I dream of walking through spring-damp gardens to greet the surprising rise of green shoots while I break ice in the parking lot to clear safe walkways to the Temple. What a pity!
Don’t you think you’d get tired too? If you were a holy person who had traveled from India to China and wandered in the mountains for years? Wouldn’t there be some days when the beauty of the peaks and valleys was not so beautiful? When the whole enterprise seemed like a silly dream and you might even wonder why you ever began? When the wild dream of your heart became a story without meaning? At this time, you might dream again of your childhood home—of your life before wandering. Warm summer evenings riding bikes with your brother—tracing easy circles on the street in front of your house until the dusk deepened and your mother called you both safely back inside. You might dream of those simpler circles and wonder how they got so large and how you came to this particular place. You might marvel at the immensity of this tumbling universe and consider the fragility of our brief orientation. And you might want to lie down if you came to just the right place—or if the winter had been especially long—or the most recent snowfall especially deep. And you wouldn’t even mind if someone came by and saw you sleeping and knew that you had put down even your most precious dreams and were just getting a few winks before spring comes again.
Flying over the foothills from Asheville to Charlotte, the roads below twist and turn like meandering rivers. Following the intimate logic of the terrain, they find no use for the unbending competence of straight lines. Their silly bends and playful switchbacks delight me with their seeming lack of purpose – as if there were all the time in the world to get from here to there – as if ‘there’ were not so much a better place than ‘here’, but rather just another kind of here – to be reached soon enough, if at all.
Nearer Charlotte, the landscape flattens and houses sprout with rectangular regularity. The straighter lines of muscular highways impose themselves over the landscape — organizing principles promising the false efficiency of arriving somewhere more important – faster. But in the meantime (and our whole life happens in the meantime), we miss the melody of the sweet unreasoning changes of texture and contour that are the thing itself.

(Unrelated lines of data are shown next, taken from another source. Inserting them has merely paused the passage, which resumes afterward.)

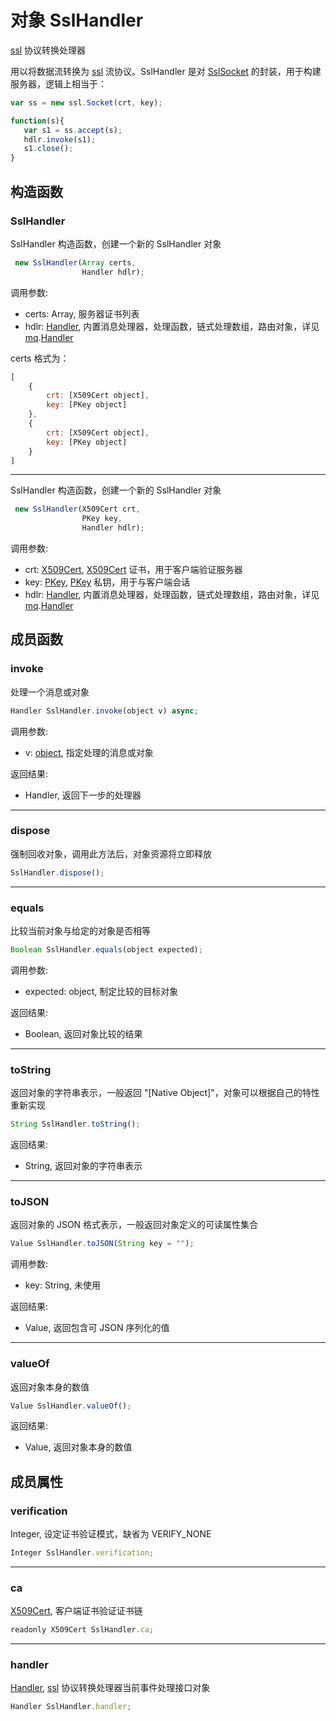# 对象 SslHandler
[ssl](../../module/ifs/ssl.md) 协议转换处理器

用以将数据流转换为 [ssl](../../module/ifs/ssl.md) 流协议。SslHandler 是对 [SslSocket](SslSocket.md) 的封装，用于构建服务器，逻辑上相当于：
```JavaScript
var ss = new ssl.Socket(crt, key);

function(s){
   var s1 = ss.accept(s);
   hdlr.invoke(s1);
   s1.close();
}
```
## 构造函数
        
### SslHandler
SslHandler 构造函数，创建一个新的 SslHandler 对象
```JavaScript
 new SslHandler(Array certs,
                Handler hdlr);
```

调用参数:
* certs: Array, 服务器证书列表
* hdlr: [Handler](Handler.md), 内置消息处理器，处理函数，链式处理数组，路由对象，详见 [mq](../../module/ifs/mq.md).[Handler](Handler.md)

certs 格式为：
```JavaScript
[
    {
        crt: [X509Cert object],
        key: [PKey object]
    },
    {
        crt: [X509Cert object],
        key: [PKey object]
    }
]
```

--------------------------
SslHandler 构造函数，创建一个新的 SslHandler 对象
```JavaScript
 new SslHandler(X509Cert crt,
                PKey key,
                Handler hdlr);
```

调用参数:
* crt: [X509Cert](X509Cert.md), [X509Cert](X509Cert.md) 证书，用于客户端验证服务器
* key: [PKey](PKey.md), [PKey](PKey.md) 私钥，用于与客户端会话
* hdlr: [Handler](Handler.md), 内置消息处理器，处理函数，链式处理数组，路由对象，详见 [mq](../../module/ifs/mq.md).[Handler](Handler.md)

## 成员函数
        
### invoke
处理一个消息或对象
```JavaScript
Handler SslHandler.invoke(object v) async;
```

调用参数:
* v: [object](object.md), 指定处理的消息或对象

返回结果:
* Handler, 返回下一步的处理器

--------------------------
### dispose
强制回收对象，调用此方法后，对象资源将立即释放
```JavaScript
SslHandler.dispose();
```

--------------------------
### equals
比较当前对象与给定的对象是否相等
```JavaScript
Boolean SslHandler.equals(object expected);
```

调用参数:
* expected: object, 制定比较的目标对象

返回结果:
* Boolean, 返回对象比较的结果

--------------------------
### toString
返回对象的字符串表示，一般返回 "[Native Object]"，对象可以根据自己的特性重新实现
```JavaScript
String SslHandler.toString();
```

返回结果:
* String, 返回对象的字符串表示

--------------------------
### toJSON
返回对象的 JSON 格式表示，一般返回对象定义的可读属性集合
```JavaScript
Value SslHandler.toJSON(String key = "");
```

调用参数:
* key: String, 未使用

返回结果:
* Value, 返回包含可 JSON 序列化的值

--------------------------
### valueOf
返回对象本身的数值
```JavaScript
Value SslHandler.valueOf();
```

返回结果:
* Value, 返回对象本身的数值

## 成员属性
        
### verification
Integer, 设定证书验证模式，缺省为 VERIFY_NONE
```JavaScript
Integer SslHandler.verification;
```

--------------------------
### ca
[X509Cert](X509Cert.md), 客户端证书验证证书链
```JavaScript
readonly X509Cert SslHandler.ca;
```

--------------------------
### handler
[Handler](Handler.md), [ssl](../../module/ifs/ssl.md) 协议转换处理器当前事件处理接口对象
```JavaScript
Handler SslHandler.handler;
```

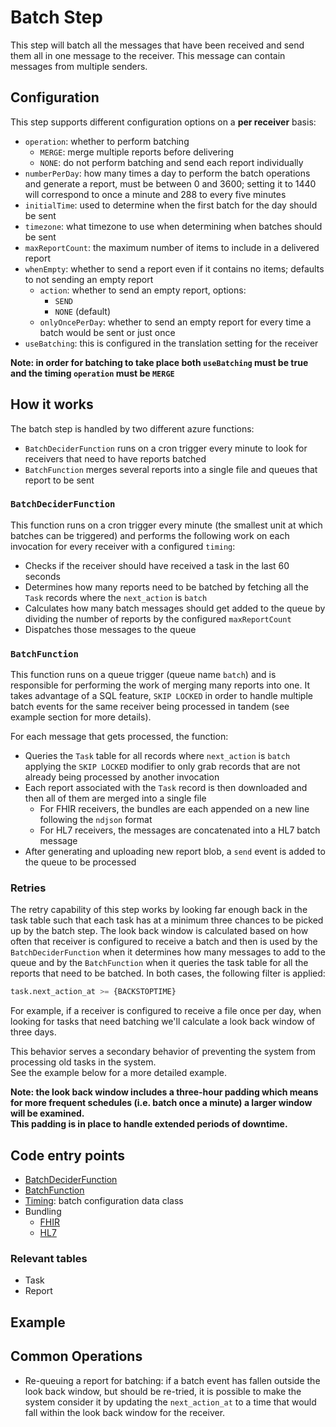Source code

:# Batch Step

This step will batch all the messages that have been received and send them all in one message to the receiver. This message can contain messages from multiple senders.


## Configuration

This step supports different configuration options on a **per receiver** basis:

- `operation`: whether to perform batching 
  - `MERGE`: merge multiple reports before delivering
  - `NONE`: do not perform batching and send each report individually
- `numberPerDay`: how many times a day to perform the batch operations and generate a report, must be between 0 and 3600; setting it to 1440 will
correspond to once a minute and 288 to every five minutes
- `initialTime`: used to determine when the first batch for the day should be sent
- `timezone`: what timezone to use when determining when batches should be sent
- `maxReportCount`: the maximum number of items to include in a delivered report
- `whenEmpty`: whether to send a report even if it contains no items; defaults to not sending an empty report
  - `action`: whether to send an empty report, options:
    - `SEND`
    - `NONE` (default)
  - `onlyOncePerDay`: whether to send an empty report for every time a batch would be sent or just once
- `useBatching`: this is configured in the translation setting for the receiver

**Note: in order for batching to take place both `useBatching` must be true and the timing `operation` must be `MERGE`**

## How it works

The batch step is handled by two different azure functions:

- `BatchDeciderFunction` runs on a cron trigger every minute to look for receivers that need to have reports batched
- `BatchFunction` merges several reports into a single file and queues that report to be sent

### `BatchDeciderFunction`

This function runs on a cron trigger every minute (the smallest unit at which batches can be triggered) and performs the 
following work on each invocation for every receiver with a configured `timing`:

- Checks if the receiver should have received a task in the last 60 seconds
- Determines how many reports need to be batched by fetching all the `Task` records where the `next_action` is `batch`
- Calculates how many batch messages should get added to the queue by dividing the number of reports by the configured `maxReportCount`
- Dispatches those messages to the queue

### `BatchFunction`

This function runs on a queue trigger (queue name `batch`) and is responsible for performing the work of merging many reports
into one.  It takes advantage of a SQL feature, `SKIP LOCKED` in order to handle multiple batch events for the same receiver
being processed in tandem (see example section for more details).

For each message that gets processed, the function:

- Queries the `Task` table for all records where `next_action` is `batch` applying the `SKIP LOCKED` modifier to only grab records
that are not already being processed by another invocation
- Each report associated with the `Task` record is then downloaded and then all of them are merged into a single file
    - For FHIR receivers, the bundles are each appended on a new line following the `ndjson` format
    - For HL7 receivers, the messages are concatenated into a HL7 batch message
- After generating and uploading new report blob, a `send` event is added to the queue to be processed

### Retries

The retry capability of this step works by looking far enough back in the task table such that each task has at a minimum three
chances to be picked up by the batch step.  The look back window is calculated based on how often that receiver is configured
to receive a batch and then is used by the `BatchDeciderFunction` when it determines how many messages to add to the queue
and by the `BatchFunction` when it queries the task table for all the reports that need to be batched.  In both cases, the following
filter is applied:

```sql
task.next_action_at >= {BACKSTOPTIME}
```

For example, if a receiver is configured to receive a file once per day, when looking for tasks that need batching
we'll calculate a look back window of three days.

This behavior serves a secondary behavior of preventing the system from processing old tasks in the system.  
See the example below for a more detailed example.

**Note: the look back window includes a three-hour padding which means for more frequent schedules (i.e. batch once a minute) a larger window will be examined.  
This padding is in place to handle extended periods of downtime.**

## Code entry points

- [BatchDeciderFunction](https://github.com/CDCgov/prime-reportstream/blob/ec1f33db50fabdfc02f6d07cce34f28951121dd5/prime-router/src/main/kotlin/azure/BatchDeciderFunction.kt#L20)
- [BatchFunction](https://github.com/CDCgov/prime-reportstream/blob/ec1f33db50fabdfc02f6d07cce34f28951121dd5/prime-router/src/main/kotlin/azure/BatchFunction.kt#L29)
- [Timing](https://github.com/CDCgov/prime-reportstream/blob/ec1f33db50fabdfc02f6d07cce34f28951121dd5/prime-router/src/main/kotlin/Receiver.kt#L160): batch configuration data class
- Bundling
  - [FHIR](https://github.com/CDCgov/prime-reportstream/blob/ec1f33db50fabdfc02f6d07cce34f28951121dd5/prime-router/src/main/kotlin/fhirengine/utils/FHIRBundleHelpers.kt#L295)
  - [HL7](https://github.com/CDCgov/prime-reportstream/blob/ec1f33db50fabdfc02f6d07cce34f28951121dd5/prime-router/src/main/kotlin/fhirengine/utils/HL7MessageHelpers.kt#L32)

### Relevant tables

- Task
- Report

## Example

## Common Operations

- Re-queuing a report for batching: if a batch event has fallen outside the look back window, but should be re-tried, it is possible to make the
system consider it by updating the `next_action_at` to a time that would fall within the look back window for the receiver.
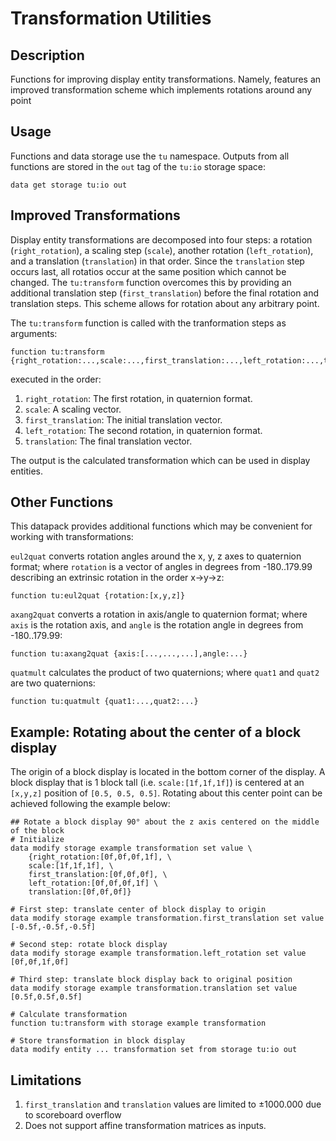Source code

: # Transformation Utilities

## Description
Functions for improving display entity transformations. Namely, features an improved transformation scheme which implements rotations around any point

## Usage
Functions and data storage use the `tu` namespace. Outputs from all functions are stored in the `out` tag of the `tu:io` storage space:
```
data get storage tu:io out
```

## Improved Transformations
Display entity transformations are decomposed into four steps: a rotation (`right_rotation`), a scaling step (`scale`), another rotation (`left_rotation`), and a translation (`translation`) in that order. Since the `translation` step occurs last, all rotatios occur at the same position which cannot be changed. The `tu:transform` function overcomes this by providing an additional translation step (`first_translation`) before the final rotation and translation steps. This scheme allows for rotation about any arbitrary point.

The `tu:transform` function is called with the tranformation steps as arguments:
```
function tu:transform {right_rotation:...,scale:...,first_translation:...,left_rotation:...,translation:...}
```
executed in the order:
1. `right_rotation`: The first rotation, in quaternion format.
2. `scale`: A scaling vector.
3. `first_translation`: The initial translation vector.
4. `left_rotation`: The second rotation, in quaternion format.
5. `translation`: The final translation vector.

The output is the calculated transformation which can be used in display entities.

## Other Functions
This datapack provides additional functions which may be convenient for working with transformations:

`eul2quat` converts rotation angles around the x, y, z axes to quaternion format; where `rotation` is a vector of angles in degrees from -180..179.99 describing an extrinsic rotation in the order x→y→z:
```
function tu:eul2quat {rotation:[x,y,z]}
```

`axang2quat` converts a rotation in axis/angle to quaternion format; where `axis` is the rotation axis, and `angle` is the rotation angle in degrees from -180..179.99:
```
function tu:axang2quat {axis:[...,...,...],angle:...}
```

`quatmult` calculates the product of two quaternions; where `quat1` and `quat2` are two quaternions:
```
function tu:quatmult {quat1:...,quat2:...}
```

## Example: Rotating about the center of a block display
The origin of a block display is located in the bottom corner of the display. A block display that is 1 block tall (i.e. `scale:[1f,1f,1f]`) is centered at an `[x,y,z]` position of `[0.5, 0.5, 0.5]`. Rotating about this center point can be achieved following the example below: 

```
## Rotate a block display 90° about the z axis centered on the middle of the block
# Initialize
data modify storage example transformation set value \
    {right_rotation:[0f,0f,0f,1f], \
    scale:[1f,1f,1f], \
    first_translation:[0f,0f,0f], \
    left_rotation:[0f,0f,0f,1f] \
    translation:[0f,0f,0f]}

# First step: translate center of block display to origin
data modify storage example transformation.first_translation set value [-0.5f,-0.5f,-0.5f]

# Second step: rotate block display
data modify storage example transformation.left_rotation set value [0f,0f,1f,0f]

# Third step: translate block display back to original position
data modify storage example transformation.translation set value [0.5f,0.5f,0.5f]

# Calculate transformation
function tu:transform with storage example transformation

# Store transformation in block display
data modify entity ... transformation set from storage tu:io out
```

## Limitations
1. `first_translation` and `translation` values are limited to ±1000.000 due to scoreboard overflow
2. Does not support affine transformation matrices as inputs.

We intimately travel the boundless landscape of our lives. Why hurry? It’s just one thing after the other. And besides, soon enough we will reach the surprising conclusion – that vaster mystery of death – so apparently beyond these fleeting breaths of form.
No straight lines for me please. Give me the sweep of the curve that tells the ancient geometry of the earth – the unexpected arc that follows the contours of some deeper urgency. Let this turn as the plane tilts and banks toward the unseen runway be enough of a destination for now. Let me enjoy the soft touching that happens on its own – my shoulder against the unknown stranger sitting right here in the seat next to me.